1H- and 13C-NMR spectra were taken on a Bruker Ultrashield 600 spectrometer at 600 MHz and 150 MHz, respectively, with tetramethylsilane (TMS) as an internal standard. IR and UV spectra were measured on Horiba FT-720 and Jasco V-520 UV/Vis spectrophotometers, respectively. Optical rotations were measured on a Jasco P-1030 digital polarimeter and a Jasco J-720 spectropolarimeter, respectively. Positive ion HR-ESI-MS was performed with an Applied Biosystems QSTAR XL NanoSpray™ system. Silica gel open column chromatography (CC) and reversed-phase [octadecyl silylated silica gel (ODS)] CC were performed on silica gel 60 (E. Merck, Darmstadt, Germany) and Cosmosil 75C18-OPN (Nacalai Tesque, Kyoto, Japan; Φ=35 mm, L=350 mm) columns, respectively. HPLC was performed on an ODS column (Inertsil ODS-3, GL Science, Tokyo, Japan; Φ=6 mm, L=250 mm) and the eluate was monitored with a Jasco RI-930 intelligent detector and a Jasco PU-1580 intelligent pump. All reagents were purchased from TCI (Tokyo, Japan), Wako Pure Chemical Industries, Ltd. (Osaka, Japan) and Nacalai Tesque unless otherwise specified.

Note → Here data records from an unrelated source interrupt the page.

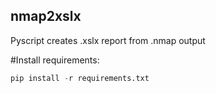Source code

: ## nmap2xslx
Pyscript creates .xslx report from .nmap output

#Install requirements:
```python
pip install -r requirements.txt
```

Plant MaterialWhole plants of Linaria japonica were collected in late July 1990 in seashore areas of Tottori Prefecture, Japan, and a voucher specimen (90-LJ-Tottori) was deposited at the Department of Pharmacognosy, Faculty of Pharmaceutical Sciences, Hiroshima University.

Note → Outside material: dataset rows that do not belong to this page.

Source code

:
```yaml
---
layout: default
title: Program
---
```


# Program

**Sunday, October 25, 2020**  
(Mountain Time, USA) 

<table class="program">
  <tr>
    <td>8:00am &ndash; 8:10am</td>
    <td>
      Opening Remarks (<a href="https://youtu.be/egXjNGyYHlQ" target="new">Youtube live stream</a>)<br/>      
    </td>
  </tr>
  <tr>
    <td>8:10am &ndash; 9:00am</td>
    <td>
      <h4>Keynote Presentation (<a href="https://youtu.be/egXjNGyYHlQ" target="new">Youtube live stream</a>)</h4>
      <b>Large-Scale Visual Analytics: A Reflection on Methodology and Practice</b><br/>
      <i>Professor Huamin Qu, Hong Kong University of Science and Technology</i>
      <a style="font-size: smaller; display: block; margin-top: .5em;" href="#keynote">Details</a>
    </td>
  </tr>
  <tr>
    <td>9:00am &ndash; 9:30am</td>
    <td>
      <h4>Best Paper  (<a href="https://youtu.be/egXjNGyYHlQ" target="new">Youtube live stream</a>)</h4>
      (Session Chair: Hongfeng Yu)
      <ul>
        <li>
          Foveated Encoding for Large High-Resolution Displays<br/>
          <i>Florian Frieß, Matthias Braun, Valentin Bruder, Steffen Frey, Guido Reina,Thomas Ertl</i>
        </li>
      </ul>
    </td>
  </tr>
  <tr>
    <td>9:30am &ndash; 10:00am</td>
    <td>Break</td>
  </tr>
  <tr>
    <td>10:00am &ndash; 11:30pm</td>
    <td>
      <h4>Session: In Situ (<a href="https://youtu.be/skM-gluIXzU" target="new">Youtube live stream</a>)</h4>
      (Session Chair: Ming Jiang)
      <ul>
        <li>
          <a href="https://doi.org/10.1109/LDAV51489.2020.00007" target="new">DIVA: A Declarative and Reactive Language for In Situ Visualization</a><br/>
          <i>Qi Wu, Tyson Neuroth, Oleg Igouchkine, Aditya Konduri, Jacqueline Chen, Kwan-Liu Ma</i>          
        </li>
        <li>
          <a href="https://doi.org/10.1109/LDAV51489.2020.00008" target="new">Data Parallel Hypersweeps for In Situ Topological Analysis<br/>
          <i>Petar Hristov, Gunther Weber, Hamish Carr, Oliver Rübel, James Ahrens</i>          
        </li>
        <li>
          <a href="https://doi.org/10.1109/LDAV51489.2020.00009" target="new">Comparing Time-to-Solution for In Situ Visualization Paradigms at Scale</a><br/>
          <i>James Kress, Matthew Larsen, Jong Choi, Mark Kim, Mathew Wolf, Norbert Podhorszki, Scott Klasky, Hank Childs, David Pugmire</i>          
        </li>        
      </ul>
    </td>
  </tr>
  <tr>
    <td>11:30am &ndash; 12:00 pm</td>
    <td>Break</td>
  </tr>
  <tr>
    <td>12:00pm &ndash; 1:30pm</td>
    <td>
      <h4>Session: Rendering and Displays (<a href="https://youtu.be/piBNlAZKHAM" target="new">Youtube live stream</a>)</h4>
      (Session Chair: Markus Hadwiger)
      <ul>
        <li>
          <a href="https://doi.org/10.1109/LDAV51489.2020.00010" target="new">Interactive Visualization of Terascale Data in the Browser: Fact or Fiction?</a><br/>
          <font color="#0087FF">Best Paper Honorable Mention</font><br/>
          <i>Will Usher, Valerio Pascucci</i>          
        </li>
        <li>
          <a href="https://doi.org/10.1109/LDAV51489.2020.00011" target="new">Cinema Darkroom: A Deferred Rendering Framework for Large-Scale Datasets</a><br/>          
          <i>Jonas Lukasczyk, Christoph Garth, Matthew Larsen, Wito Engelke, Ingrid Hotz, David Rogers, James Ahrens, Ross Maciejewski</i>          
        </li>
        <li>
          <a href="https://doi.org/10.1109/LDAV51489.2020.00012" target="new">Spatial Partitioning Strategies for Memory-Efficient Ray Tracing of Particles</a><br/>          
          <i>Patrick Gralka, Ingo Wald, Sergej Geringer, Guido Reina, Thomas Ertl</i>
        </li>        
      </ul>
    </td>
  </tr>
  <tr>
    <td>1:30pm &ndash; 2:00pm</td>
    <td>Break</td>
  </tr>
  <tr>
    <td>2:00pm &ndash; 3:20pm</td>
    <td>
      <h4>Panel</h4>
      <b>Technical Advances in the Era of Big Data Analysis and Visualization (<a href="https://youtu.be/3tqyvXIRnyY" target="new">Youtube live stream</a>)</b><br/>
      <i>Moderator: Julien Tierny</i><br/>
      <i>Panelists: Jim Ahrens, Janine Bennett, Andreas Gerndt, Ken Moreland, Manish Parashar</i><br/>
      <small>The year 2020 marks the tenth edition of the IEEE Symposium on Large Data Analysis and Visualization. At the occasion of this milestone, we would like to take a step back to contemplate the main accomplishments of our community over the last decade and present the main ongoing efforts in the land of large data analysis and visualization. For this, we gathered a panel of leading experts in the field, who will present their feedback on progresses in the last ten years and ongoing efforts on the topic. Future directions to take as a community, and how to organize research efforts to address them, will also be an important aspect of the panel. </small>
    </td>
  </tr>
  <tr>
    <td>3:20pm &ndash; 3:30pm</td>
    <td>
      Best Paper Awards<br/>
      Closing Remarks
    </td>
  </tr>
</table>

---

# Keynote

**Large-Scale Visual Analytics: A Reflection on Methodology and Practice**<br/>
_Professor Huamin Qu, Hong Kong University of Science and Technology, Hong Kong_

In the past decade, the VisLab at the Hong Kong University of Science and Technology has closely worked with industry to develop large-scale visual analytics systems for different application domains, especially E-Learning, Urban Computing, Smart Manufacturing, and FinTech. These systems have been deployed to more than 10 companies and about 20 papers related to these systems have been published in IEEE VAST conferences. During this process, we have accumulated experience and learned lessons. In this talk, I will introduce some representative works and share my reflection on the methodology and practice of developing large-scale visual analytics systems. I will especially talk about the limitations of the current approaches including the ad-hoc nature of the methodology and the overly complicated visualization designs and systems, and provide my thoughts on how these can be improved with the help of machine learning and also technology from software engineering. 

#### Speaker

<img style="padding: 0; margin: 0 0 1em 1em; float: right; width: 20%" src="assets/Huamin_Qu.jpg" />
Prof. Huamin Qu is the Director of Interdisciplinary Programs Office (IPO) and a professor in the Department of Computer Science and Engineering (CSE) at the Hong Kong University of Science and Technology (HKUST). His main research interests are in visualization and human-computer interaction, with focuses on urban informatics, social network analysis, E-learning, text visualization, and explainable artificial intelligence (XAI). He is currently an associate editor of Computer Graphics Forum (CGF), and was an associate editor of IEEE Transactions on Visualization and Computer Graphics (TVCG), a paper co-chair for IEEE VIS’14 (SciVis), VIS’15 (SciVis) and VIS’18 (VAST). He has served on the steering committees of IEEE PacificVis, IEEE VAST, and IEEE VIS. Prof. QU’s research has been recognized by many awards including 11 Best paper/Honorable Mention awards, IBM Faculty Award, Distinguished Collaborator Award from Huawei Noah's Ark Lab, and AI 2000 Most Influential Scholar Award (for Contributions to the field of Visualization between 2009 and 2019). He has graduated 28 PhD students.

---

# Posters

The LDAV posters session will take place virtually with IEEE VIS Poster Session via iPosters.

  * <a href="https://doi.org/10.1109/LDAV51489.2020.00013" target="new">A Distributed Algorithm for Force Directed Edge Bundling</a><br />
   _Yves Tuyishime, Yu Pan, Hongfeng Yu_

Extraction and IsolationThe air-dried plants (2.30 kg) were extracted with MeOH (15 L) two times. The MeOH extract was concentrated to 5L and adjusted to 95% aqueous MeOH by the addition of H2O. This solution was then partitioned with n-hexane (1.5 L) two times. The remaining aqueous MeOH layer was evaporated, resuspended in 1.5 L of water, and then partitioned with ethyl acetate (1.5 L) two times and 1-butanol (1.5 L) three times successively.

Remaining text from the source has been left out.